宇宙航空研究開発機構

その2 災害救援航空機情報共有ネットワーク(D-NET)の機上ディスプレイの機能確認

MuPAL-εは、この日は朝に調布飛行場を離陸し、有人機・無人機連携技術の飛行実験を実施した後、静岡へリポートに着陸しました。午後は、機体点検のために名古屋に移動します。このフライトを利用して、災害救援航空機情報共有ネットワーク(D-NET)の飛行実験が行われました。

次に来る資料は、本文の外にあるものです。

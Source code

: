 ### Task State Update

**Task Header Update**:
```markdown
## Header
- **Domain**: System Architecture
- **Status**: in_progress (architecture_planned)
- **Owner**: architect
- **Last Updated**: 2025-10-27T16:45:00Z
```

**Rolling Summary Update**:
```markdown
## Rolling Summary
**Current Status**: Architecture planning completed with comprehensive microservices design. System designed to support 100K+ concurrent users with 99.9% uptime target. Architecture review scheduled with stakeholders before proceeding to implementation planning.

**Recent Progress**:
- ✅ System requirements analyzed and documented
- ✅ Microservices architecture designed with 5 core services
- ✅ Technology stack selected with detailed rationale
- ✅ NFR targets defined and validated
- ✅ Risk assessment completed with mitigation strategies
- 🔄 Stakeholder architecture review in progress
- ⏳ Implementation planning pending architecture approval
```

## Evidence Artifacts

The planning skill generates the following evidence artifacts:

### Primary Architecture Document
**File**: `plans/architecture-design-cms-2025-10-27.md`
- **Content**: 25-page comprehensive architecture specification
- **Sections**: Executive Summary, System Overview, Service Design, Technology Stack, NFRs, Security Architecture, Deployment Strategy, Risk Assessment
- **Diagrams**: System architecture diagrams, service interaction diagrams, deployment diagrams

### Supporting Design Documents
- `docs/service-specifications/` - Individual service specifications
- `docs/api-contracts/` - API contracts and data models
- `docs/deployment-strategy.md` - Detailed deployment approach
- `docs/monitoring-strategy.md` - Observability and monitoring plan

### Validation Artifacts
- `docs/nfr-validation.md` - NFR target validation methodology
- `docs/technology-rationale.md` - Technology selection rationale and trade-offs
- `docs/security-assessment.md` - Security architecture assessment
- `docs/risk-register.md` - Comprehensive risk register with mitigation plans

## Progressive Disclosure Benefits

2006/11/15付のレポートでご紹介したように、D-NETは、被災地周辺に集結した多数のヘリコプタや地上の災害対策本部の間でデータ通信を行って情報を共有し、安全かつ効率的な救援活動を実現するためのシステムです。これまで、データ通信の機能確認や運航管理用ディスプレイの評価のための飛行実験を行ってきました。今回は、パイロット用ディスプレイの機能確認・評価が目的です。
このパイロット用ディスプレイは、午前中の飛行実験で使用した、有人機・無人機連携用ディスプレイをもとにして開発されたものです。地上の運航管理システムから送られてくる任務割当情報を表示する機能や、パイロットが地上のデータベースにアクセスして離着陸場の混雑具合などをリアルタイムで調べる機能が新たに追加されています。

ディスプレイに、機体に割り当てられた任務の内容(時間や場所など)が表示されます。現在は、このような情報が全て音声で伝達されているため、多数機が同時に飛行すると状況の把握や管理が大変です。D-NETではすべてデジタル情報化されるため、迅速・確実な情報の伝達・管理が可能になります。

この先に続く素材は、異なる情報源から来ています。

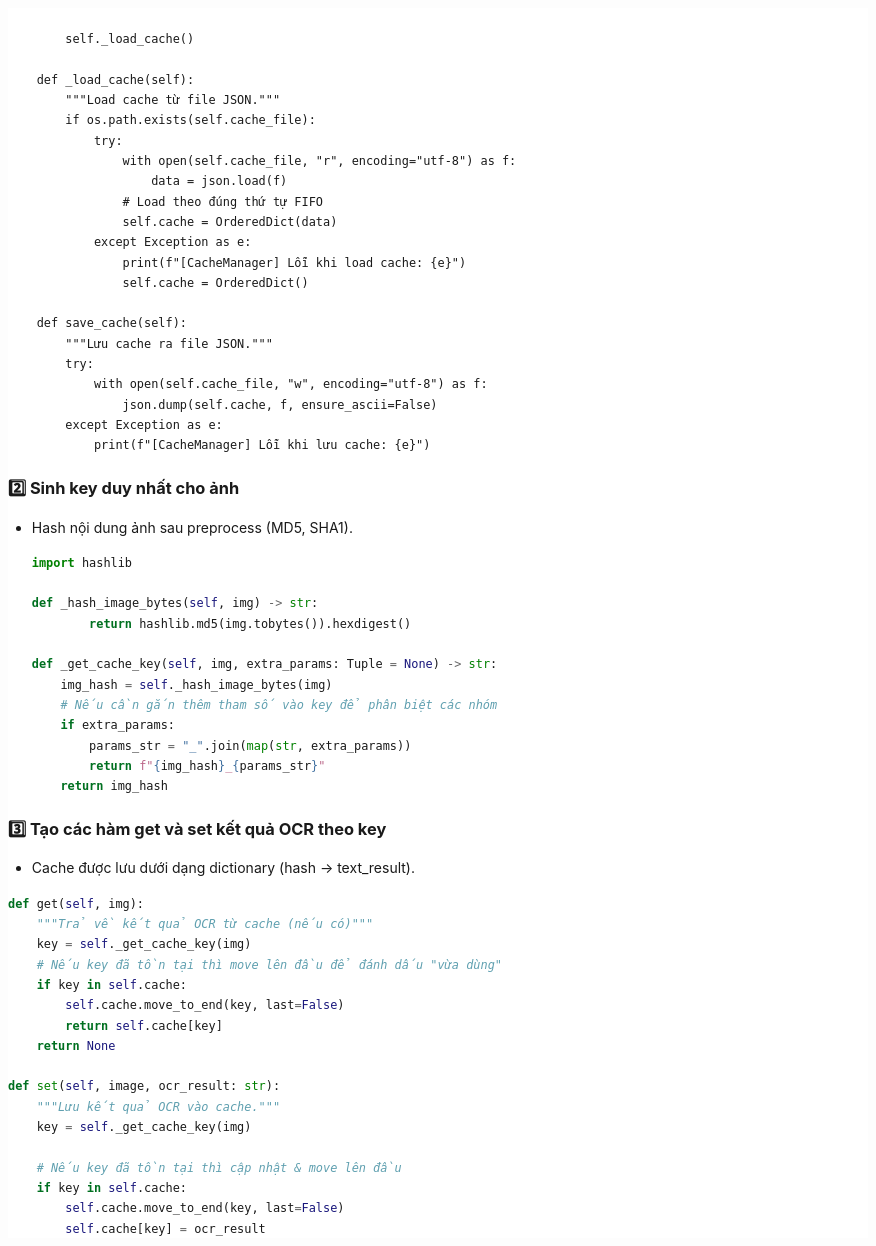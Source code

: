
   ```

          self._load_cache()

      def _load_cache(self):
          """Load cache từ file JSON."""
          if os.path.exists(self.cache_file):
              try:
                  with open(self.cache_file, "r", encoding="utf-8") as f:
                      data = json.load(f)
                  # Load theo đúng thứ tự FIFO
                  self.cache = OrderedDict(data)
              except Exception as e:
                  print(f"[CacheManager] Lỗi khi load cache: {e}")
                  self.cache = OrderedDict()

      def save_cache(self):
          """Lưu cache ra file JSON."""
          try:
              with open(self.cache_file, "w", encoding="utf-8") as f:
                  json.dump(self.cache, f, ensure_ascii=False)
          except Exception as e:
              print(f"[CacheManager] Lỗi khi lưu cache: {e}")
  ```

### 2️⃣ Sinh key duy nhất cho ảnh

- Hash nội dung ảnh sau preprocess (MD5, SHA1).

  ```python
  import hashlib

  def _hash_image_bytes(self, img) -> str:
          return hashlib.md5(img.tobytes()).hexdigest()

  def _get_cache_key(self, img, extra_params: Tuple = None) -> str:
      img_hash = self._hash_image_bytes(img)
      # Nếu cần gắn thêm tham số vào key để phân biệt các nhóm
      if extra_params:
          params_str = "_".join(map(str, extra_params))
          return f"{img_hash}_{params_str}"
      return img_hash
  ```

### 3️⃣ Tạo các hàm get và set kết quả OCR theo key

- Cache được lưu dưới dạng dictionary (hash → text_result).

```python
def get(self, img):
    """Trả về kết quả OCR từ cache (nếu có)"""
    key = self._get_cache_key(img)
    # Nếu key đã tồn tại thì move lên đầu để đánh dấu "vừa dùng"
    if key in self.cache:
        self.cache.move_to_end(key, last=False)
        return self.cache[key]
    return None

def set(self, image, ocr_result: str):
    """Lưu kết quả OCR vào cache."""
    key = self._get_cache_key(img)

    # Nếu key đã tồn tại thì cập nhật & move lên đầu
    if key in self.cache:
        self.cache.move_to_end(key, last=False)
        self.cache[key] = ocr_result
```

パイロットが割り当てられた任務を確認した後、静岡へリポートを離陸します。MuPAL-εが静岡ヘリポートに立ち寄ったのは今回が初めてなので、皆様から歓迎を受けました。離陸後も、ディスプレイの評価を実施しながら、名古屋空港に向かいました。

災害時、ヘリコプタは傷病者や避難者の搬送、物資輸送、情報収集などさまざまな任務で飛行します。首都直下地震や東海地震などの大規模災害時には、数百機のヘリコプタが被災地に集結し、一日あたり千回以上もの任務が発生すると言われています。このような状況では、従来のように音声による情報伝達だけでは効率的な救援活動を行うことができません。D-NETでは、集結した多数のヘリコプタにそれぞれ最適な任務を割り当て、離着陸や給油の順番待ちのような無駄時間を最小にしたり、ヘリコプタ同士が衝突する危険性を低減したりできるシステムの開発を目指しています。